There’s pivoting, and then there’s whiplash.

A couple of weeks ago, the 44th annual Sundance Film Festival was ready to launch on Jan. 20 as a nine-day hybrid event, welcoming filmmakers and audiences back to Park City, Utah, for the first time in two years while also making films available online to movie lovers around the world. For those planning to attend in person, it promised to be a party and a reunion – a happy return to standing in snowy admission lines, swapping buzz on shuttle buses and finding the movie that might change your life.

On Jan. 5, however, amid increasing concerns about the rapidly spreading omicron variant, a last-minute decision was made to cancel the physical event and, as in 2021, go fully virtual. It can’t be easy slamming the brakes on a festival that in the recent past has brought more than 120,000 filmgoers to a small ski-resort town in the Wasatch Mountains, and patrons who bought the $750 festival package – which provides a set number of tickets for features, plus other films – have been crying foul since learning that no refunds would be forthcoming. (The full festival pass offered in 2021 was $350.)

In an email to The Washington Post on Jan. 13, a Sundance spokesperson said of the current ticket policy, “We rely heavily on the festival to continue our mission-centered work. This is one of the reasons why our hybrid products are set up as non-refundable. We need to be able to continue to champion the essential storytellers of this generation.”

Amid filmmakers, festivalgoers, publicists and volunteers canceling their travel plans, and Park City’s hospitality industry kissing goodbye to some $80 million in revenue, the Sundance staff has had to turn this indie-movie battleship around within the space of 15 days.

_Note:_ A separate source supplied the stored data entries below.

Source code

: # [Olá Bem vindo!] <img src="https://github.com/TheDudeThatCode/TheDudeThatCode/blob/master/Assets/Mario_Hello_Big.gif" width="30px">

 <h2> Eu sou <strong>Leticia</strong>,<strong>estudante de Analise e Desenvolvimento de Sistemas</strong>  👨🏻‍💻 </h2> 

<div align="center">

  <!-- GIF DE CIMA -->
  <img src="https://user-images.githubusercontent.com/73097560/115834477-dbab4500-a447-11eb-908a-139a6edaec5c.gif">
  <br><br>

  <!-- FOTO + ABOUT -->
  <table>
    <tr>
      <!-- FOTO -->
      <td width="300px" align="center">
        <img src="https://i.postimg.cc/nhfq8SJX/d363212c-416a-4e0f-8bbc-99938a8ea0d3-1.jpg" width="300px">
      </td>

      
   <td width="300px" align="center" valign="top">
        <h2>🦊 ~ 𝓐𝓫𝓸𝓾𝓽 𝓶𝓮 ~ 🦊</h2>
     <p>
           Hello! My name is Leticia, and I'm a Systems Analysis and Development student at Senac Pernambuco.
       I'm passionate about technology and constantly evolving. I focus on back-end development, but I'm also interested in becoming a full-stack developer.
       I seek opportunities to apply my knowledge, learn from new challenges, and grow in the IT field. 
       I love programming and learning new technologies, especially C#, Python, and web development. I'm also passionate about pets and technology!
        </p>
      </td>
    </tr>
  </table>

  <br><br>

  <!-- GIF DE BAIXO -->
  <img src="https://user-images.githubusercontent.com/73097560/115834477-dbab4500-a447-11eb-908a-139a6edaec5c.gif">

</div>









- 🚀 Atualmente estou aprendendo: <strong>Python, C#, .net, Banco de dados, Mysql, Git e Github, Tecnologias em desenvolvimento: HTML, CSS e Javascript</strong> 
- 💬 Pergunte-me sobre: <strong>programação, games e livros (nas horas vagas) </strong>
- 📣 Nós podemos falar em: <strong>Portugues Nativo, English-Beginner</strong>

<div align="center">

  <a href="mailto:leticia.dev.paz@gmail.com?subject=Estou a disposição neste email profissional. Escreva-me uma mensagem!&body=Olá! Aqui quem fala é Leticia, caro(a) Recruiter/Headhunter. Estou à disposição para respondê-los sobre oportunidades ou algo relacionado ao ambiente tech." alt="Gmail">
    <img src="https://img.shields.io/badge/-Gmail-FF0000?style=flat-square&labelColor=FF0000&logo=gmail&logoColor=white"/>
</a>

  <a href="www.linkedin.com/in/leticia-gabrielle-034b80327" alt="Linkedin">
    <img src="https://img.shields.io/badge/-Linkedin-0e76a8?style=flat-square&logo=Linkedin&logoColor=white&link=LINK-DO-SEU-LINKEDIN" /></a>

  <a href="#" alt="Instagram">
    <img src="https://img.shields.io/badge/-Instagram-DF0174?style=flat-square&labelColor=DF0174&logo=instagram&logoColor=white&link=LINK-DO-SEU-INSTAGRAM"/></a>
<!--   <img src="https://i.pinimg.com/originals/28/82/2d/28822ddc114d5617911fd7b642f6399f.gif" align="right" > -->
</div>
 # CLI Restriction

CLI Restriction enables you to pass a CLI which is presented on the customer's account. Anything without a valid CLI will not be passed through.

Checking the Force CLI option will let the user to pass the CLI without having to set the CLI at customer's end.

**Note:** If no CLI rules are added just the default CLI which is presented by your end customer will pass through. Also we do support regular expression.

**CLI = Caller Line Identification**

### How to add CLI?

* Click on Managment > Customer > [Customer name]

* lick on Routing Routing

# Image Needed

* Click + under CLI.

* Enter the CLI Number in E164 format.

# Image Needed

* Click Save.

Only one film to date has backed out of its Sundance berth: “Final Cut,” a zombie movie about zombies attacking a zombie movie that director Michel Hazanavicius (“The Artist”) has said he wanted to premiere before a live audience.

“The week has been full of craziness,” said festival director Tabitha Jackson. “Putting on the Sundance Film Festival in any year is trying to make the impossible possible, and this was just another iteration of that. (The move to an all-virtual festival) came with disappointment, but we also need to respect the infrastructure of Park City and where we are in this pandemic.”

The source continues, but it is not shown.